WHAT YOU HAVE TO DO:
Print the records below from the first line through the line containing "At [cbioportal.org](http://www.cbioportal.org/data_sets.jsp) a", both included, word for word.

RECORDS TO PROCESS:
* * * * *

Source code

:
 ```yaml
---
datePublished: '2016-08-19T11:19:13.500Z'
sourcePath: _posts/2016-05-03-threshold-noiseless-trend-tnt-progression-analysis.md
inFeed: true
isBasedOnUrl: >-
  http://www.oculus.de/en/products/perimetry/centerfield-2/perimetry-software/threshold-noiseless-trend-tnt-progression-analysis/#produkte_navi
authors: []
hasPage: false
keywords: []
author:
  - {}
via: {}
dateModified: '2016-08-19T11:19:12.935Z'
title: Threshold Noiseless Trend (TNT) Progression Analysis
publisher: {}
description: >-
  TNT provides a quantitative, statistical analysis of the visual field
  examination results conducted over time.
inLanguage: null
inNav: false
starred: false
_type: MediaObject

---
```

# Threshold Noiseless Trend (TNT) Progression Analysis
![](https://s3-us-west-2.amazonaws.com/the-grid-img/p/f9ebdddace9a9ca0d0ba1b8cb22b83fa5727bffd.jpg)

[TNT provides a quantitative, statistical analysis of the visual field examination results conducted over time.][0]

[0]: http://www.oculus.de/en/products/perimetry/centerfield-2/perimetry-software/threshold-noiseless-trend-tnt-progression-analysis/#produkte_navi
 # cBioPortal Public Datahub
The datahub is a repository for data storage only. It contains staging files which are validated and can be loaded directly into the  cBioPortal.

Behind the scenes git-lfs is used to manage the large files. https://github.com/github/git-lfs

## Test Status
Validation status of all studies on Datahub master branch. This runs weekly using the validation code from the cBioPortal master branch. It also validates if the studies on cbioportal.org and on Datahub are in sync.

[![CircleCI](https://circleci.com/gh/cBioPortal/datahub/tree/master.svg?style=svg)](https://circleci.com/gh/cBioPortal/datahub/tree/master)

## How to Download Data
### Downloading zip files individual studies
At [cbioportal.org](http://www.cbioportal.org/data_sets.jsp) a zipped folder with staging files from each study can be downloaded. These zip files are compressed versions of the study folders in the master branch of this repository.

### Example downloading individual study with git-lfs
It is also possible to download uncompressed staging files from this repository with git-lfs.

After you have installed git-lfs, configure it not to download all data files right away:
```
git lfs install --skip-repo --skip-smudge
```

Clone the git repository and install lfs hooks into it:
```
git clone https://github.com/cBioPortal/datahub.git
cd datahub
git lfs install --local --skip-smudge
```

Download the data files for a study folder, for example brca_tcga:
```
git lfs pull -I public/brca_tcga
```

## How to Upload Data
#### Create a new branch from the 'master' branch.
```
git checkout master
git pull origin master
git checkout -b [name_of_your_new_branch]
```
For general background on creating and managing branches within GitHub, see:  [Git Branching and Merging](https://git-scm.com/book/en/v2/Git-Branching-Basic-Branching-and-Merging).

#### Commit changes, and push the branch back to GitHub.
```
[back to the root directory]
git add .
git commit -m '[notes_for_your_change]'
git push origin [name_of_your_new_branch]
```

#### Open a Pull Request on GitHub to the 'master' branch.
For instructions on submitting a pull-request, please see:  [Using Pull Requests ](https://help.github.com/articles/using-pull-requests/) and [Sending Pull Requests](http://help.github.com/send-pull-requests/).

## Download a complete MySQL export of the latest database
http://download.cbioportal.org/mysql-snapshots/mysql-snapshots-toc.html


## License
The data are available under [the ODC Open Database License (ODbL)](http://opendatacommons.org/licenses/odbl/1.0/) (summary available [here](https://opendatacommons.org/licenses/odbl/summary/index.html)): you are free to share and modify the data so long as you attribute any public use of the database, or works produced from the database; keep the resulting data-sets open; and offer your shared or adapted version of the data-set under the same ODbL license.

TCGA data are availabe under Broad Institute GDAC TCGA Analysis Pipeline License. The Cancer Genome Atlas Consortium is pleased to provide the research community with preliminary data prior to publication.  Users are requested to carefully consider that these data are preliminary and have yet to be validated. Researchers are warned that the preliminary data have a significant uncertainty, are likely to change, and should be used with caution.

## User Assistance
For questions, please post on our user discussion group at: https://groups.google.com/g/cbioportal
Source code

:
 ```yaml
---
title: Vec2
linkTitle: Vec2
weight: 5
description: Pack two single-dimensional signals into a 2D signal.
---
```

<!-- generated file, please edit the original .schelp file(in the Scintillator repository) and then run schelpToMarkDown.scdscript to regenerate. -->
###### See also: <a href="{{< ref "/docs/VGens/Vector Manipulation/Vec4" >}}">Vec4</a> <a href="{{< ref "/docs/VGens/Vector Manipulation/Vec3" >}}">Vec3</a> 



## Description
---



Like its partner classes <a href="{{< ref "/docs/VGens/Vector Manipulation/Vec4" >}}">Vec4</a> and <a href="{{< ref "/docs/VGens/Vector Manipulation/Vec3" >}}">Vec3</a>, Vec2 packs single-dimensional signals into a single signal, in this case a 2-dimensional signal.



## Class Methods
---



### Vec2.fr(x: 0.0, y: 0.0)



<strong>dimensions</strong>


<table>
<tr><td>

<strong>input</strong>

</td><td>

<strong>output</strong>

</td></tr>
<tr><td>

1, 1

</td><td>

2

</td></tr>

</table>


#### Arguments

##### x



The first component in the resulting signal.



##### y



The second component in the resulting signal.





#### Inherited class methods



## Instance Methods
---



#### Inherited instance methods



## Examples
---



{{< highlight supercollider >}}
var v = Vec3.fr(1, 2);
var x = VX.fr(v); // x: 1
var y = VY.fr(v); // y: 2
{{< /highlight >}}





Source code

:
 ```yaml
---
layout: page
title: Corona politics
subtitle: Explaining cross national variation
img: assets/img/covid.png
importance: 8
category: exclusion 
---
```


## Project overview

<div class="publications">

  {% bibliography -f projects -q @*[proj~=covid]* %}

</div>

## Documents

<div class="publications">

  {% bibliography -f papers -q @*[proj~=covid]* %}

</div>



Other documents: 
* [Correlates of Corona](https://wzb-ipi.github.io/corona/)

* * * * *

SOLUTION:
Source code

:
 ```yaml
---
datePublished: '2016-08-19T11:19:13.500Z'
sourcePath: _posts/2016-05-03-threshold-noiseless-trend-tnt-progression-analysis.md
inFeed: true
isBasedOnUrl: >-
  http://www.oculus.de/en/products/perimetry/centerfield-2/perimetry-software/threshold-noiseless-trend-tnt-progression-analysis/#produkte_navi
authors: []
hasPage: false
keywords: []
author:
  - {}
via: {}
dateModified: '2016-08-19T11:19:12.935Z'
title: Threshold Noiseless Trend (TNT) Progression Analysis
publisher: {}
description: >-
  TNT provides a quantitative, statistical analysis of the visual field
  examination results conducted over time.
inLanguage: null
inNav: false
starred: false
_type: MediaObject

---
```

# Threshold Noiseless Trend (TNT) Progression Analysis
![](https://s3-us-west-2.amazonaws.com/the-grid-img/p/f9ebdddace9a9ca0d0ba1b8cb22b83fa5727bffd.jpg)

[TNT provides a quantitative, statistical analysis of the visual field examination results conducted over time.][0]

[0]: http://www.oculus.de/en/products/perimetry/centerfield-2/perimetry-software/threshold-noiseless-trend-tnt-progression-analysis/#produkte_navi
 # cBioPortal Public Datahub
The datahub is a repository for data storage only. It contains staging files which are validated and can be loaded directly into the  cBioPortal.

Behind the scenes git-lfs is used to manage the large files. https://github.com/github/git-lfs

## Test Status
Validation status of all studies on Datahub master branch. This runs weekly using the validation code from the cBioPortal master branch. It also validates if the studies on cbioportal.org and on Datahub are in sync.

[![CircleCI](https://circleci.com/gh/cBioPortal/datahub/tree/master.svg?style=svg)](https://circleci.com/gh/cBioPortal/datahub/tree/master)

## How to Download Data
### Downloading zip files individual studies
At [cbioportal.org](http://www.cbioportal.org/data_sets.jsp) a zipped folder with staging files from each study can be downloaded. These zip files are compressed versions of the study folders in the master branch of this repository.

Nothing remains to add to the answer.